[Source texts of formatted documents]
————————

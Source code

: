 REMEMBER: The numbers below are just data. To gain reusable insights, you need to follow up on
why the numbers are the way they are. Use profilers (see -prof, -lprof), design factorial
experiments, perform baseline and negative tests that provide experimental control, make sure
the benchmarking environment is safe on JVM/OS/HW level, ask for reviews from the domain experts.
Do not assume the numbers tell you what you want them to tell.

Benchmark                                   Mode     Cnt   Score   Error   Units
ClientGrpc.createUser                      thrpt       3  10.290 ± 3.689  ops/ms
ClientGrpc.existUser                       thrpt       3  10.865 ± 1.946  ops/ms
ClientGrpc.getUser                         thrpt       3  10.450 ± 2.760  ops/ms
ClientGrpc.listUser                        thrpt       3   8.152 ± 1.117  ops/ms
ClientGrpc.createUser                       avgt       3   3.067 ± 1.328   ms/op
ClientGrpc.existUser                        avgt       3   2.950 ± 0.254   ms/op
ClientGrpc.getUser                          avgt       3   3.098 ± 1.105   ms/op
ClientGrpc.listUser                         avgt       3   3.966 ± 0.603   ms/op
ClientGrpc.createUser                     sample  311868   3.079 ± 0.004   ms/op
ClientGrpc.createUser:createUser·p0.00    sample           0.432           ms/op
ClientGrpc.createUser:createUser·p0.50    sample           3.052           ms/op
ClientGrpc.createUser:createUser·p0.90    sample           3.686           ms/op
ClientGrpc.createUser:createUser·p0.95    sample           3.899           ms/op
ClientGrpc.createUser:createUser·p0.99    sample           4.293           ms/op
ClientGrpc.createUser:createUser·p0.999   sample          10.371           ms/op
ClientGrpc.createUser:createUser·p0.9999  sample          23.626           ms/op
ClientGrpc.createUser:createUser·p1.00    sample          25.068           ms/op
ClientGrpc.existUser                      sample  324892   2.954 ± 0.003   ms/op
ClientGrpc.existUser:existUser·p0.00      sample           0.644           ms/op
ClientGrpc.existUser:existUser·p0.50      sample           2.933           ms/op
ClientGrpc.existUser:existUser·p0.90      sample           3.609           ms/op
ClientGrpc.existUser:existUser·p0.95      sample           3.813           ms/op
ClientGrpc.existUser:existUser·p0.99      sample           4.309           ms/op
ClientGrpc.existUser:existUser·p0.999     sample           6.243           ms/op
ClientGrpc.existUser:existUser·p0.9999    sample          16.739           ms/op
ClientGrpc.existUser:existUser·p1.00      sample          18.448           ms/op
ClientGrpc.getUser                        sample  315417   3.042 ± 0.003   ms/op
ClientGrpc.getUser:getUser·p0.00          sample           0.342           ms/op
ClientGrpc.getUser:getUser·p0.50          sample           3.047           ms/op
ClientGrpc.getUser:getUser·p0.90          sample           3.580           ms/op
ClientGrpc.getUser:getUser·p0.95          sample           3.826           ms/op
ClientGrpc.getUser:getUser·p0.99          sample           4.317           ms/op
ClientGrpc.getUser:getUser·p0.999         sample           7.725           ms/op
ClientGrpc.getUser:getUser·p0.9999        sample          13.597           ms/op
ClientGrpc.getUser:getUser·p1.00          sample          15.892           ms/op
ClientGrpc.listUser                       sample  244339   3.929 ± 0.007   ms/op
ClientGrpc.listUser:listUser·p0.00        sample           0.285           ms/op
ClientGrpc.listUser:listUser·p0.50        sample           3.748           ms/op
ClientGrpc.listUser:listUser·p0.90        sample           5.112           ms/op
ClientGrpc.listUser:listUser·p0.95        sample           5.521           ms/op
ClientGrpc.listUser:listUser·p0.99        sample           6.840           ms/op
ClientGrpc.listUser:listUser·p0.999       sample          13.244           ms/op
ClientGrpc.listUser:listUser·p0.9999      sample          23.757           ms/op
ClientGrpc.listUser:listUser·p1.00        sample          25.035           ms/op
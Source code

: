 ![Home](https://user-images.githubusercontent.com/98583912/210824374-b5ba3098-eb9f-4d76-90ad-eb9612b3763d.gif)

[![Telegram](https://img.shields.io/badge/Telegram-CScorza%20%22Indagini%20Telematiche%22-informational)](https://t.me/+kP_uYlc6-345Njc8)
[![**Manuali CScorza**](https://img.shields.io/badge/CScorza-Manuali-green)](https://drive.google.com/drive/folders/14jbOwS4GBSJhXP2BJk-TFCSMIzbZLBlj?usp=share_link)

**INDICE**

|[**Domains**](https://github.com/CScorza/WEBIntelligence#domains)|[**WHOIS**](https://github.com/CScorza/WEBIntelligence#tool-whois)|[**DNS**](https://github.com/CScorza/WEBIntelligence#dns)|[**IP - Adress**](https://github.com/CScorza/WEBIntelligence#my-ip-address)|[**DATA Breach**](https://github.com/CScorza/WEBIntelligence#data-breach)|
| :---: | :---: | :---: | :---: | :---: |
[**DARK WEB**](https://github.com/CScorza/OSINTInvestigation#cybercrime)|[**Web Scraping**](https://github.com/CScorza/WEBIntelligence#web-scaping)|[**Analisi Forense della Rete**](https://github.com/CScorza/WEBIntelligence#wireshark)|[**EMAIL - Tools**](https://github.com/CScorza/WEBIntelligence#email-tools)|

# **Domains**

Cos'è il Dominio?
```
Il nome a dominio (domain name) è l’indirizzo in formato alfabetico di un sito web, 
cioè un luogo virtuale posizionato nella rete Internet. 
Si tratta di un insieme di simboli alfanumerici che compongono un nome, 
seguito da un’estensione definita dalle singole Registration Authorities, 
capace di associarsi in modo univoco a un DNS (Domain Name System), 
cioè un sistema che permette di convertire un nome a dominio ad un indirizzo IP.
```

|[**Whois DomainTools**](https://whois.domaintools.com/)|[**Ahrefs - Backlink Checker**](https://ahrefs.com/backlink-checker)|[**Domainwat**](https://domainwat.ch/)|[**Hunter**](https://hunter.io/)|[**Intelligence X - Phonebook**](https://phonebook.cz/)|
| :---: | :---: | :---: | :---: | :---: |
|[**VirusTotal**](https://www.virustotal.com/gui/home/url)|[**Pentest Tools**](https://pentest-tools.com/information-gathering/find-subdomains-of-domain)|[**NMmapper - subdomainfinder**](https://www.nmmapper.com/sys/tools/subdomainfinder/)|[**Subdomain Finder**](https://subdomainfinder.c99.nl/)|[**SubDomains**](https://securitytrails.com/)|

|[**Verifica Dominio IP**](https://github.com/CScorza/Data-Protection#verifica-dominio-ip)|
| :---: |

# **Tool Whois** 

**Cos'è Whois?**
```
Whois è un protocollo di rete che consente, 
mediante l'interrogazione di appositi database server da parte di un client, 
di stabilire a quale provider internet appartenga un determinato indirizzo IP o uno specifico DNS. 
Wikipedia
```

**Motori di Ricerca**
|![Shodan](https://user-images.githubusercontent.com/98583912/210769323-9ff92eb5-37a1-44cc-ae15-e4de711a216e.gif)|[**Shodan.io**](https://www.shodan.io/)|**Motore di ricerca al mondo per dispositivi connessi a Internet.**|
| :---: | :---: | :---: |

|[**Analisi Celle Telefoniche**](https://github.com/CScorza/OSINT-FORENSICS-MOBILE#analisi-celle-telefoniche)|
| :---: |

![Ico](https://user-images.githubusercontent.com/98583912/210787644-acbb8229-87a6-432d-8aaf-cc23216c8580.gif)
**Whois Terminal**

————————

• **Try it**
Send back the lines of the records word for word, from the very first through the line containing "10.865 ± 1.946".

• **Worked solution**
Source code

: REMEMBER: The numbers below are just data. To gain reusable insights, you need to follow up on
why the numbers are the way they are. Use profilers (see -prof, -lprof), design factorial
experiments, perform baseline and negative tests that provide experimental control, make sure
the benchmarking environment is safe on JVM/OS/HW level, ask for reviews from the domain experts.
Do not assume the numbers tell you what you want them to tell.

Benchmark                                   Mode     Cnt   Score   Error   Units
ClientGrpc.createUser                      thrpt       3  10.290 ± 3.689  ops/ms
ClientGrpc.existUser                       thrpt       3  10.865 ± 1.946  ops/ms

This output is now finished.